Finding lost siblings of the Sun

In a huge galactic archaeology project, astronomers have revealed the “DNA” of more than 340,000 stars in the Milky Way, which should help them find the siblings of the Sun, now scattered across the sky.

Our galaxy, the Milky Way. Image: Shutterstock
Our galaxy, the Milky Way. Image: Shutterstock

UNSW scientists in collaboration with European scientists demonstrated that the “DNA”, or spectra, of more than 340,000 stars in the Milky Way could aid them to search the siblings of the Sun, now scattered across the sky.

Scientists actually are working on project GALAH, the survey observations for the ambitious galactic archaeology project- which launched in late 2013 as part of a quest to uncover the formulation and evolution of galaxies. Scientists gathered the data from HERMES spectrograph at the Australian Astronomical Observatory’s (AAO) 3.9-metre Anglo-Australian Telescope near Coonabarabran in NSW to collect spectra for the 340,000 stars.

The data shows that how the Universe went from having just hydrogen and helium soon after the Big Bang to being loaded with every one of the components show now on Earth that is fundamental forever.

Astronomers mapped almost 1.6 billion stars in the Milky Way, making it by far the biggest and most accurate atlas of the night sky to date.

Dr. Martell, from the UNSW School of Physics, says the Sun, like all stars, was born in a group or cluster of thousands of stars. Every star in that cluster will have the same chemical composition or DNA. These clusters are quickly pulled apart by our Milky Way Galaxy and are now scattered across the sky.”

“The GALAH team’s aim is to make DNA matches between stars to find their long-lost sisters and brothers.”

For each star, the DNA shows to the amount they contain almost two dozen chemical elements, for example, oxygen, aluminum, and iron.

A schematic of the HERMES instrument showing how star light from the telescope AAT is split into four different channels. Credit: The Australian Astronomical Observatory.
A schematic of the HERMES instrument showing how star light from the telescope AAT is split into four different channels. Credit: The Australian Astronomical Observatory.

Astronomers thus gather starlight, utilizing a technique called spectroscopy.

The light from the star is gathered by the telescope and after that went through an instrument called a spectrograph, which parts the light into definite rainbows, or spectra.

Dr. Gayandhi De Silva, of the University of Sydney and AAO – the HERMES instrument scientist who oversaw the groups working on today’s major data release – says: “No other survey has been able to measure as many elements for as many stars as GALAH.

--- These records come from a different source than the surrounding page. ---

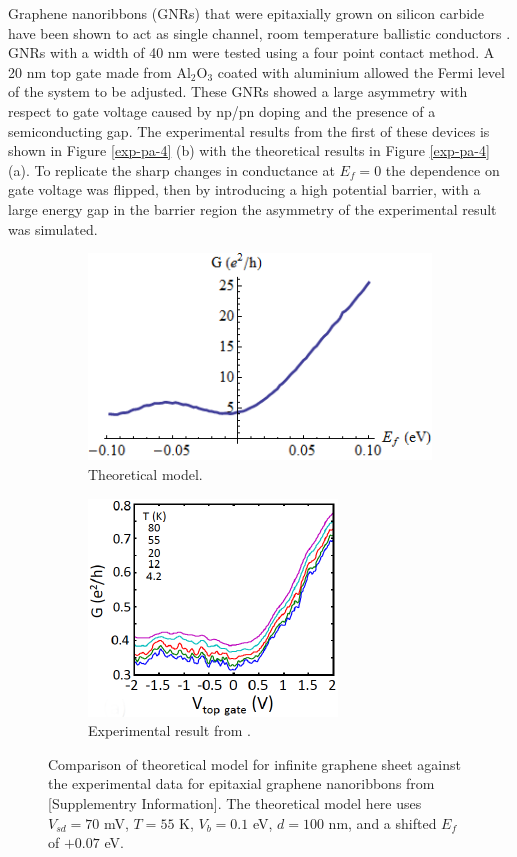 		Graphene nanoribbons (GNRs) that were epitaxially grown on silicon carbide have been shown to act as single channel, room temperature ballistic conductors  \cite{b19}. GNRs with a width of 40 nm were tested using a four point contact method. A 20 nm top gate made from Al$_{2}$O$_{3}$ coated with aluminium allowed the Fermi level of the system to be adjusted. These GNRs showed a large asymmetry with respect to gate voltage caused by np/pn doping and the presence of a semiconducting gap. The experimental results from the first of these devices is shown in Figure \ref{exp-pa-4} (b) with the theoretical results in Figure \ref{exp-pa-4} (a). To replicate the sharp changes in conductance at $E_{f}=0$ the dependence on gate voltage was flipped, then by introducing a high potential barrier, with a large energy gap in the barrier region the asymmetry of the experimental result was simulated.

		\begin{figure}[h]
			\begin{subfigure}{0.45\textwidth}
				\centerline{\includegraphics[scale=0.5]{images/exp-a-1}}
				\caption{Theoretical model.}
			\end{subfigure}
			\hspace{1cm}
			\begin{subfigure}{0.45\textwidth}
				\centerline{\includegraphics[scale=0.7]{images/exp-pa-1}}
				\caption{Experimental result from \cite{b19}.}
			\end{subfigure}
			\caption{Comparison of theoretical model for infinite graphene sheet against the experimental data for epitaxial graphene nanoribbons  from \cite{b19}[Supplementry Information]. The theoretical model here uses $V_{sd}=70$ mV, $T=55$ K, $V_{b}=0.1$ eV, $d=100$ nm, and a shifted $E_{f}$ of $+0.07$ eV.}
			\label{exp-pa-1}
		\end{figure}

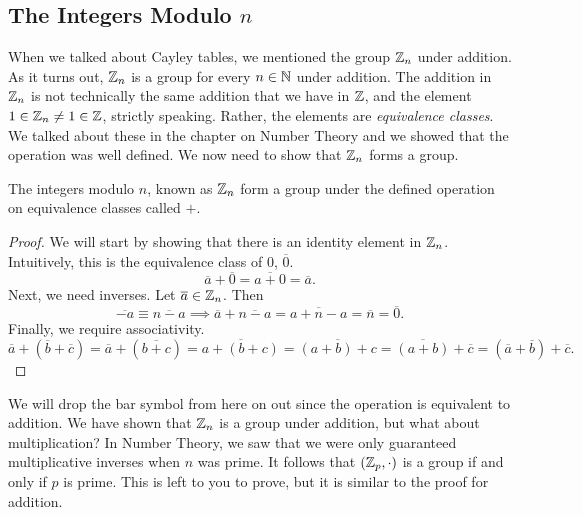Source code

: \subsection*{The Integers Modulo $n$}
When we talked about Cayley tables, we mentioned the group $\mathbb{Z}_{n}$ under addition. As it turns out, $\mathbb{Z}_{n}$ is a group for every $n\in\mathbb{N}$ under addition. The addition in $\mathbb{Z}_{n}$ is not technically the same addition that we have in $\mathbb{Z}$, and the element $1\in\mathbb{Z}_{n}\neq 1\in\mathbb{Z}$, strictly speaking. Rather, the elements are \textit{equivalence classes}. We talked about these in the chapter on Number Theory and we showed that the operation was well defined.
We now need to show that $\mathbb{Z}_{n}$ forms a group.
\begin{theorem}{}
	The integers modulo $n$, known as $\mathbb{Z}_{n}$ form a group under the defined operation on equivalence classes called $+$.
\end{theorem}
\begin{proof}
	We will start by showing that there is an identity element in $\mathbb{Z}_{n}$. Intuitively, this is the equivalence class of 0, $\overline{0}$.
	\[
		\overline{a}+\overline{0}=\overline{a+0}=\overline{a}.
	\]
	Next, we need inverses. Let $\overline{a}\in\mathbb{Z}_{n}$. Then
	\[
		\overline{-a}\equiv\overline{n-a}\implies \overline{a}+\overline{n-a}=\overline{a+n-a}=\overline{n}=\overline{0}.
	\]
	Finally, we require associativity.
	\[
		\overline{a}+(\overline{b}+\overline{c})=\overline{a}+(\overline{b+c})
		=\overline{a+(b+c)}=\overline{(a+b)+c}=\overline{(a+b)}+\overline{c}=
		(\overline{a}+\overline{b})+\overline{c}.
	\]
\end{proof}
We will drop the bar symbol from here on out since the operation is equivalent to addition.
We have shown that $\mathbb{Z}_{n}$ is a group under addition, but what about multiplication? In Number Theory, we saw that we were only guaranteed multiplicative inverses when $n$ was prime. It follows that $(\mathbb{Z}_{p},\cdot)$ is a group if and only if $p$ is prime. This is left to you to prove, but it is similar to the proof for addition.

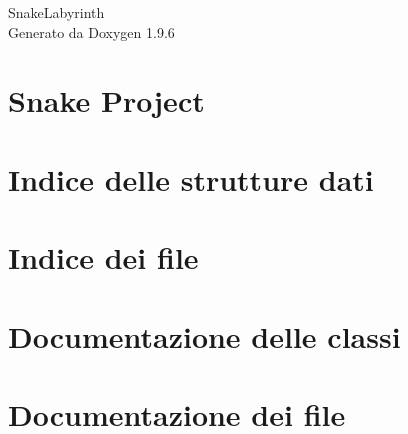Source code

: \documentclass[twoside]{book}
\newcommand{\+}{\discretionary{\mbox{\scriptsize$\hookleftarrow$}}{}{}}
\newcommand{\clearemptydoublepage}{%
    \newpage{\pagestyle{empty}\cleardoublepage}%
  }
\begin{document}
  \raggedbottom
    \hypersetup{pageanchor=false,
                bookmarksnumbered=true,
                pdfencoding=unicode
               }
  \begin{titlepage}
  \vspace*{7cm}
  \begin{center}%
  {\Large Snake\+Labyrinth}\\
  \vspace*{1cm}
  {\large Generato da Doxygen 1.9.6}\\
  \end{center}
  \end{titlepage}
  \clearemptydoublepage
  \tableofcontents
  \clearemptydoublepage
  \hypersetup{pageanchor=true}
\chapter{Snake Project}
\label{index}\hypertarget{index}{}
\chapter{Indice delle strutture dati}

\chapter{Indice dei file}

\chapter{Documentazione delle classi}



\chapter{Documentazione dei file}







  \backmatter
  \newpage
  \clearemptydoublepage
  \printindex
\end{document}
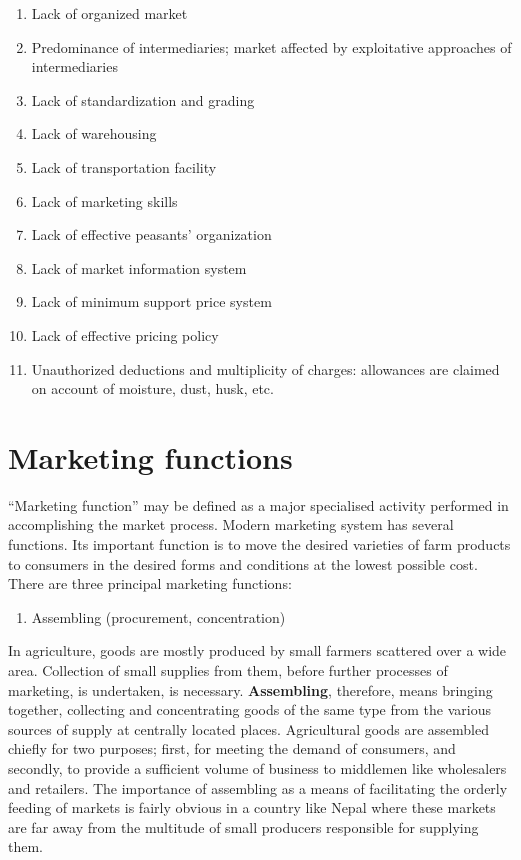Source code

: \documentclass[11pt,]{book}
\providecommand{\tightlist}{%
  \setlength{\itemsep}{0pt}\setlength{\parskip}{0pt}}
\theoremstyle{definition}
\theoremstyle{definition}
\theoremstyle{definition}
\theoremstyle{remark}
\begin{document}
\begin{enumerate}
\def\labelenumi{\arabic{enumi}.}
\tightlist
\item
  Lack of organized market
\item
  Predominance of intermediaries; market affected by exploitative
  approaches of intermediaries
\item
  Lack of standardization and grading
\item
  Lack of warehousing
\item
  Lack of transportation facility
\item
  Lack of marketing skills
\item
  Lack of effective peasants' organization
\item
  Lack of market information system
\item
  Lack of minimum support price system
\item
  Lack of effective pricing policy
\item
  Unauthorized deductions and multiplicity of charges: allowances are
  claimed on account of moisture, dust, husk, etc.
\end{enumerate}

\section{Marketing functions}\label{marketing-functions}

``Marketing function'' may be defined as a major specialised activity
performed in accomplishing the market process. Modern marketing system
has several functions. Its important function is to move the desired
varieties of farm products to consumers in the desired forms and
conditions at the lowest possible cost. There are three principal
marketing functions:

\begin{enumerate}
\def\labelenumi{\arabic{enumi}.}
\tightlist
\item
  Assembling (procurement, concentration)
\end{enumerate}

In agriculture, goods are mostly produced by small farmers scattered
over a wide area. Collection of small supplies from them, before further
processes of marketing, is undertaken, is necessary.
\textbf{Assembling}, therefore, means bringing together, collecting and
concentrating goods of the same type from the various sources of supply
at centrally located places. Agricultural goods are assembled chiefly
for two purposes; first, for meeting the demand of consumers, and
secondly, to provide a sufficient volume of business to middlemen like
wholesalers and retailers. The importance of assembling as a means of
facilitating the orderly feeding of markets is fairly obvious in a
country like Nepal where these markets are far away from the multitude
of small producers responsible for supplying them.
\end{document}
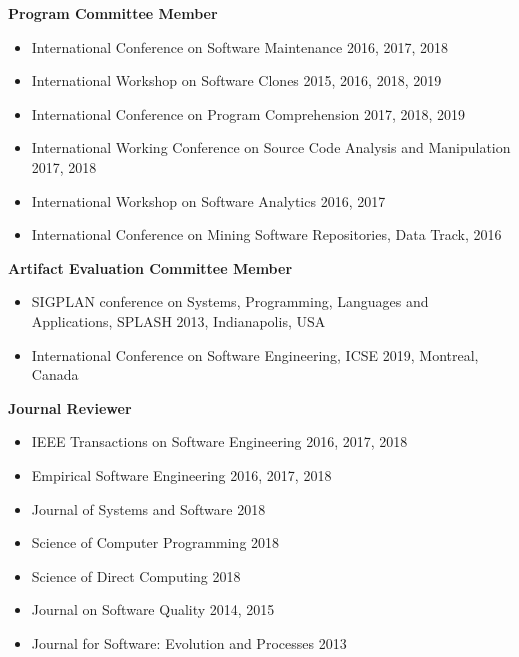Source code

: \documentclass[letterpaper,11pt]{article}
\begin{document}
\textbf{Program Committee Member}


\begin{itemize}

  \item\small{International Conference on Software Maintenance 2016, 2017, 2018}
  \vspace{-5pt}\item\small{International Workshop on Software Clones 2015, 2016, 2018, 2019}
  \vspace{-5pt}\item\small{International Conference on Program Comprehension 2017, 2018, 2019}
  \vspace{-5pt}\item\small{ International Working Conference on Source Code Analysis and Manipulation 2017, 2018}
  \vspace{-5pt}\item\small{ International Workshop on Software Analytics 2016, 2017}
   \vspace{-5pt}\item\small{International Conference on Mining Software Repositories, Data Track, 2016}

\end{itemize}

\textbf{Artifact Evaluation Committee Member}

\begin{itemize}
\item\small{SIGPLAN conference on Systems, Programming, Languages and Applications, SPLASH 2013,
Indianapolis, USA}
  \vspace{-5pt}\item\small{International Conference on Software Engineering, ICSE 2019,
Montreal, Canada}

\end{itemize}

\textbf{Journal Reviewer}

\begin{itemize}

  \item\small{IEEE Transactions on Software Engineering 2016, 2017, 2018}
  \vspace{-5pt}\item\small{Empirical Software Engineering 2016, 2017, 2018}
  \vspace{-5pt}\item\small{Journal of Systems and Software 2018}
  \vspace{-5pt}\item\small{Science of Computer Programming 2018}
  \vspace{-5pt}\item\small{Science of Direct Computing 2018}
  \vspace{-5pt}\item\small{Journal on Software Quality 2014, 2015}
  \vspace{-5pt}\item\small{Journal for Software: Evolution and Processes 2013}

\end{itemize}
\end{document}
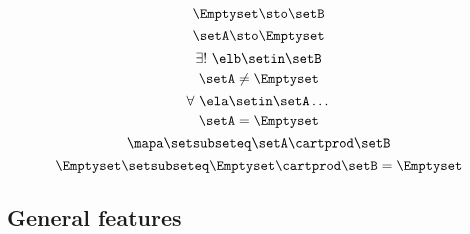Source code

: {\begin{forslides}
    \begin{equation}
        \label{eq:slides_session2_114}
        \Emptyset \sto \setB
    \end{equation}
    \begin{equation}
        \label{eq:slides_session2_115}
        \setA \sto \Emptyset
    \end{equation}
    \begin{equation}
        \label{eq:slides_session2_116}
        \exists ! \ \elb \setin\setB
    \end{equation}
    \begin{equation}
        \label{eq:slides_session2_117}
        \setA \neq \Emptyset
    \end{equation}
    \begin{equation}
        \label{eq:slides_session2_118}
        \forall \ \ela \setin\setA \dots
    \end{equation}
    \begin{equation}
        \label{eq:slides_session2_119}
        \setA = \Emptyset
    \end{equation}
    \begin{equation}
        \label{eq:slides_session2_120}
        \mapa \setsubseteq \setA \cartprod \setB
    \end{equation}
    \begin{equation}
        \label{eq:slides_session2_121}
        \Emptyset \setsubseteq \Emptyset \cartprod \setB = \Emptyset
    \end{equation}

    \subsection{General features}


\end{forslides}}
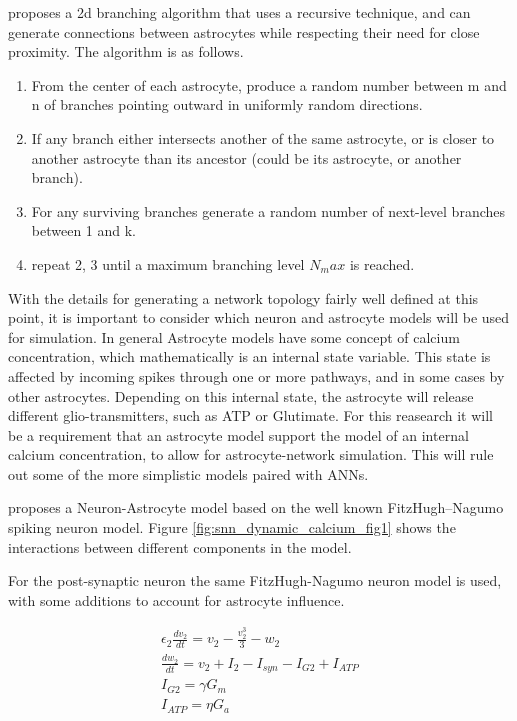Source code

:     \cite{snn_dynamic_calcium} proposes a 2d branching algorithm that uses a recursive technique, and can generate connections between astrocytes while respecting their need for close proximity. The algorithm is as follows.
    \begin{enumerate}
        \item From the center of each astrocyte, produce a random number between m and n of branches pointing outward in uniformly random directions.
        \item If any branch either intersects another of the same astrocyte, or is closer to another astrocyte than its ancestor (could be its astrocyte, or another branch).\
        \item For any surviving branches generate a random number of next-level branches between 1 and k.
        \item repeat 2, 3 until a maximum branching level $N_max$ is reached.
    \end{enumerate}
    
    With the details for generating a network topology fairly well defined at this point, it is important to consider which neuron and astrocyte models will be used for simulation. In general Astrocyte models have some concept of calcium concentration, which mathematically is an internal state variable. This state is affected by incoming spikes through one or more pathways, and in some cases by other astrocytes. Depending on this internal state, the astrocyte will release different glio-transmitters, such as ATP or Glutimate. For this reasearch it will be a requirement that an astrocyte model support the model of an internal calcium concentration, to allow for astrocyte-network simulation. This will rule out some of the more simplistic models paired with ANNs.
    
    \cite{snn_dynamic_calcium} proposes a Neuron-Astrocyte model based on the well known FitzHugh–Nagumo spiking neuron model. Figure \ref{fig:snn_dynamic_calcium_fig1} shows the interactions between different components in the model.
    
    
    For the post-synaptic neuron the same FitzHugh-Nagumo neuron model is used, with some additions to account for astrocyte influence.
    
    \begin{align}
        \epsilon_2 \frac{dv_2}{dt} = v_2 - \frac{v^3_2}{3} - w_2 \\
        \frac{dw_2}{dt} = v_2+I_2-I_{syn}-I_{G2}+I_{ATP} \\
        I_{G2} = \gamma G_m \\
        I_{ATP} = \eta G_a
    \end{align}
    
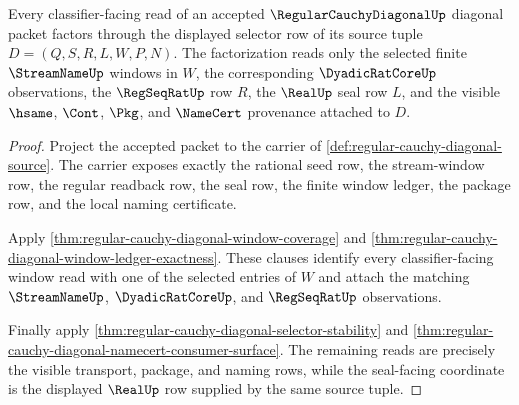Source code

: \begin{theorem}
\label{thm:regular-cauchy-diagonal-selector-fiber-exhaustion}
Every classifier-facing read of an accepted $\RegularCauchyDiagonalUp$ diagonal packet factors through the displayed selector row of its source tuple $D=(Q,S,R,L,W,P,N)$. The factorization reads only the selected finite $\StreamNameUp$ windows in $W$, the corresponding $\DyadicRatCoreUp$ observations, the $\RegSeqRatUp$ row $R$, the $\RealUp$ seal row $L$, and the visible $\hsame$, $\Cont$, $\Pkg$, and $\NameCert$ provenance attached to $D$.
\end{theorem}
\begin{proof}
Project the accepted packet to the carrier of \autoref{def:regular-cauchy-diagonal-source}. The carrier exposes exactly the rational seed row, the stream-window row, the regular readback row, the seal row, the finite window ledger, the package row, and the local naming certificate.

Apply \autoref{thm:regular-cauchy-diagonal-window-coverage} and \autoref{thm:regular-cauchy-diagonal-window-ledger-exactness}. These clauses identify every classifier-facing window read with one of the selected entries of $W$ and attach the matching $\StreamNameUp$, $\DyadicRatCoreUp$, and $\RegSeqRatUp$ observations.

Finally apply \autoref{thm:regular-cauchy-diagonal-selector-stability} and \autoref{thm:regular-cauchy-diagonal-namecert-consumer-surface}. The remaining reads are precisely the visible transport, package, and naming rows, while the seal-facing coordinate is the displayed $\RealUp$ row supplied by the same source tuple.
\end{proof}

“This data will enable such discoveries as the original star clusters of the Galaxy, including the Sun’s birth cluster and solar siblings. There is no other dataset like this ever collected anywhere else in the world.”

Associate Professor Daniel Zucker, from Macquarie University and the AAO, says astronomers measure the locations and sizes of dark lines in the spectra to work out the amount of each element in a star.

“Each chemical element leaves a unique pattern of dark bands at specific wavelengths in these spectra, like fingerprints,” he says.

Dr. Jeffrey Simpson of the AAO says it takes about an hour to collect enough photons of light for each star: “Thankfully, we can observe 360 stars at the same time using fiber optics.”

It was considered over 10 years prior as an approach to disentangle the historical backdrop of our Milky Way galaxy. The HERMES instrument was composed and worked by the AAO particularly for the GALAH overview. Estimating the wealth of every synthetic in such a significant number of stars is a gigantic test. To do this, GALAH has created advanced investigation methods.

Ph.D. student Sven Buder of the Max Planck Institute for Astronomy, Germany, who is lead writer of the logical article portraying the GALAH information discharge, is a piece of the examination exertion of the undertaking, working with Ph.D. understudy Ly Duong and Professor Martin Asplund of ANU and ASTRO 3D.

Mr. Buder says: “We train [our computer code] The Cannon to recognize patterns in the spectra of a subset of stars that we have analyzed very carefully, and then use The Cannon’s machine learning algorithms to determine the amount of each element for all of the 340,000 stars.“

Ms Duong says: “The Cannon is named for Annie Jump Cannon, a pioneering American astronomer who classified the spectra of around 340,000 stars by eye over several decades a century ago. Our code analyses that many stars in far greater detail in less than a day.”

In combination with velocities from GALAH, Gaia data will give not just the positions and distances of the stars, but also their motions within the Galaxy.

Professor Tomaz Zwitter of the University of Ljubljana in Slovenia says today’s results from the GALAH survey will be crucial for interpreting the results from Gaia: “The accuracy of the velocities that we are achieving with GALAH is unprecedented for such a large survey.”

Dr. Sanjib Sharma from the University of Sydney says: “For the first time we’ll be able to get a detailed understanding of the history of the Galaxy.”